There was a placid and capacious quality about Mrs. Opdike. She wore flowered dresses and her face was pink, her hair pink too, so that she gave the impression of a large floral cloud sitting at the piano—where she almost invariably sat, unless someone else was playing it. To imagine Mrs. Opdike in bed, or eating dinner, or doing anything else than music, was unthinkable. Mrs. Opdike was a floral cloud at the piano.
“We must buckle down today,” she told Herma, “and work like a trooper.” (One of her favorite expressions.)
“The Bell Song from Lakmé?”
“No.”
She was spreading another score out on the piano, a very large one. It was as thick as a book.
“Today instead,” she said, “I want you to try something new. As you know,” she went on, “the new French’s Opera House is now being built, at Fourth and Bush. It will be a great contribution and it will enrich the cultural life of the community. And for the opening, which is only a few months away now, there will be a gala premiere, and do you know what the first performance will be?”
Herma didn’t, so she told her, “The
Marriage of Figaro, by Mozart. And the news, dear, which is not announced officially yet, is that a great Diva from the Metropolitan Opera in New York will be engaged for the lead, and people are contributing to a fund for bringing her here. I can’t be sure yet, but it’s possible it will be Albertina Moellendorf. She’s the prima donna of the Metropolitan, and she receives two thousand dollars for a performance. Or so they say. Perhaps it will be somebody else, but it will certainly be a great soprano from the Metropolitan. Anyhow,” she said, realizing that she was getting distracted in these dreams about La Moellendorf, “the other parts will be sung by artists from San Francisco or Los Angeles, except that local singers may be used when others aren’t available, or if they cost too much. Do you know what that means, dear?”
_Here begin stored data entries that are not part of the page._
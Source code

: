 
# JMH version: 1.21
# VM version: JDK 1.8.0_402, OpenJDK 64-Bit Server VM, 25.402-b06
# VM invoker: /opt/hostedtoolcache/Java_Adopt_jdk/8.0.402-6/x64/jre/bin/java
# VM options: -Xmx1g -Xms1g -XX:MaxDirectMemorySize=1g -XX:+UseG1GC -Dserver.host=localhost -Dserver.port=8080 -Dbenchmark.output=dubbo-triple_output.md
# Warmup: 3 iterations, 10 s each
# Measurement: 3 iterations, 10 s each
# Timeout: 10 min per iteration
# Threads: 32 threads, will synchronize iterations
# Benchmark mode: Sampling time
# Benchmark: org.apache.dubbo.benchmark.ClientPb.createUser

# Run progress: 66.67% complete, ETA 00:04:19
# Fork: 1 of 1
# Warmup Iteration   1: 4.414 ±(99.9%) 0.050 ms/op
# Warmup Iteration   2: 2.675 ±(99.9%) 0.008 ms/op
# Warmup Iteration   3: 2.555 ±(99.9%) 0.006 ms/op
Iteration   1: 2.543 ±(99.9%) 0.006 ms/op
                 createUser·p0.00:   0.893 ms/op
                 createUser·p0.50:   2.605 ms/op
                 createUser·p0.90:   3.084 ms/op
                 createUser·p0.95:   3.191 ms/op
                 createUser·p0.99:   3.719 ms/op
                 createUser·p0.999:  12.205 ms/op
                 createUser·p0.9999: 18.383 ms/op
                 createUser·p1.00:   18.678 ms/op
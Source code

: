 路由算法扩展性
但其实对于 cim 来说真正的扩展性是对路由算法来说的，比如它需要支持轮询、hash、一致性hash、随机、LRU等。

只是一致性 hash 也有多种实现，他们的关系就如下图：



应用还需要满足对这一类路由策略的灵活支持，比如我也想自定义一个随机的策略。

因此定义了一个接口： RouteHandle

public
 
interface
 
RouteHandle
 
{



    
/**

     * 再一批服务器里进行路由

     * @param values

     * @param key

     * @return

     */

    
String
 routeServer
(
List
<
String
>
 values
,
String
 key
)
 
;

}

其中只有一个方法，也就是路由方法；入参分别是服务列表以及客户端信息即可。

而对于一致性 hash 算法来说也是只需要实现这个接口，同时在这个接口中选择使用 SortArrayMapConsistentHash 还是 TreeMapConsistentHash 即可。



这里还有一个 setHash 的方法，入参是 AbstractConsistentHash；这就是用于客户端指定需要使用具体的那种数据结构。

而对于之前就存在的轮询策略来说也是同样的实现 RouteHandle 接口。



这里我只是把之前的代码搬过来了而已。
Herma didn’t know what it meant.
“It means that you must begin working right away, and practice night and day, and work like a trooper. Because some of the parts,” she explained, “will be cast by audition.”
She opened the score and flapped it out onto the music stand.
“W. A. Mozart
LE NOZZE DI FIGARO
Opera Buffa in Quattro Atti”
“And,” she went on, “do you know the part you are going to sing? The part of Cherubino.”
She flipped the pages over to the second act. “Tra, la la la la. Voi che sapete, che cosa è amor. I can’t really do it because it’s a mezzo part. Cherubino, my dear,” she said, “is a boy. It’s called a breeches part. Mozart often composed male parts to be sung by women. He liked curiosities of all kinds. He once met a singer called Lucrezia Agujari who was called La Bastardella, She could sing coloratura up to C in alt. That’s a whole octave above high C, which is already a nightmare for most sopranos. He wrote the role of Queen of the Night for her and made her sing even higher, up to F in alt.”
But she was getting distracted again, she realized. “Tamino in The Magic Flute is often sung by women. Now then, dear, this is the Canzonetta, which is the main aria for Cherubino in this particular opera. It isn’t really very difficult.” She struck a chord and, bending forward to peer at the score, embarked into the continuo accompaniment.